• _Task brief_
Everything from the line containing "Leitura em Registrador" through the line containing "de seu valor;" should be repeated exactly, and nothing else from the data.
*** Records provided ***
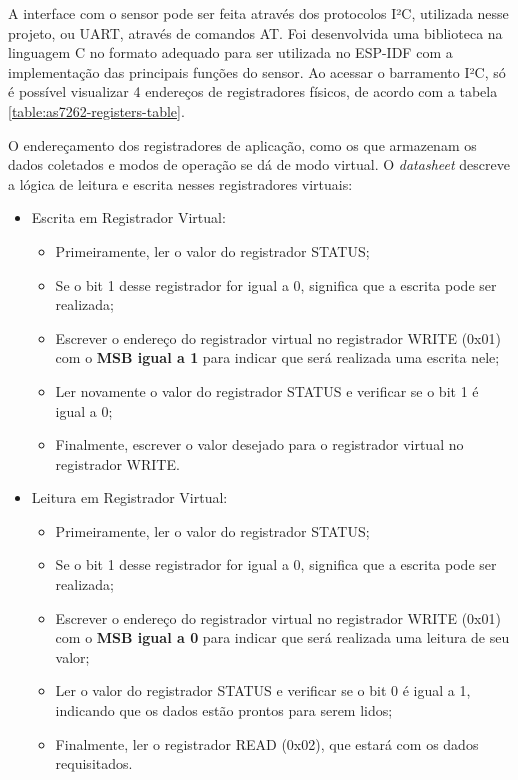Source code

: \documentclass[../monografia.tex]{subfiles}
\begin{document}
A interface com o sensor pode ser feita através dos protocolos I²C, utilizada nesse projeto, ou UART, através de comandos AT. Foi desenvolvida uma biblioteca na linguagem C no formato adequado para ser utilizada no ESP-IDF com a implementação das principais funções do sensor. Ao acessar o barramento I²C, só é possível visualizar 4 endereços de registradores físicos, de acordo com a tabela \ref{table:as7262-registers-table}.

O endereçamento dos registradores de aplicação, como os que armazenam os dados coletados e modos de operação se dá de modo virtual. O \textit{datasheet} descreve a lógica de leitura e escrita nesses registradores virtuais:

\begin{itemize}
\item Escrita em Registrador Virtual:
	\begin{itemize}
		\item Primeiramente, ler o valor do registrador STATUS;
		\item Se o bit 1 desse registrador for igual a 0, significa que a escrita pode ser realizada;
		\item Escrever o endereço do registrador virtual no registrador WRITE (0x01) com o \textbf{MSB igual a 1} para indicar que será realizada uma escrita nele;
		\item Ler novamente o valor do registrador STATUS e verificar se o bit 1 é igual a 0;
		\item Finalmente, escrever o valor desejado para o registrador virtual no registrador WRITE.
	\end{itemize}
	
\item Leitura em Registrador Virtual:
	\begin{itemize}
		\item Primeiramente, ler o valor do registrador STATUS;
		\item Se o bit 1 desse registrador for igual a 0, significa que a escrita pode ser realizada;
		\item Escrever o endereço do registrador virtual no registrador WRITE (0x01) com o \textbf{MSB igual a 0} para indicar que será realizada uma leitura de seu valor;
		\item Ler o valor do registrador STATUS e verificar se o bit 0 é igual a 1, indicando que os dados estão prontos para serem lidos;
		\item Finalmente, ler o registrador READ (0x02), que estará com os dados requisitados.
	\end{itemize}
\end{itemize}
\end{document}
*** End of Records provided ***
• _Expected answer_
\item Leitura em Registrador Virtual:
	\begin{itemize}
		\item Primeiramente, ler o valor do registrador STATUS;
		\item Se o bit 1 desse registrador for igual a 0, significa que a escrita pode ser realizada;
		\item Escrever o endereço do registrador virtual no registrador WRITE (0x01) com o \textbf{MSB igual a 0} para indicar que será realizada uma leitura de seu valor;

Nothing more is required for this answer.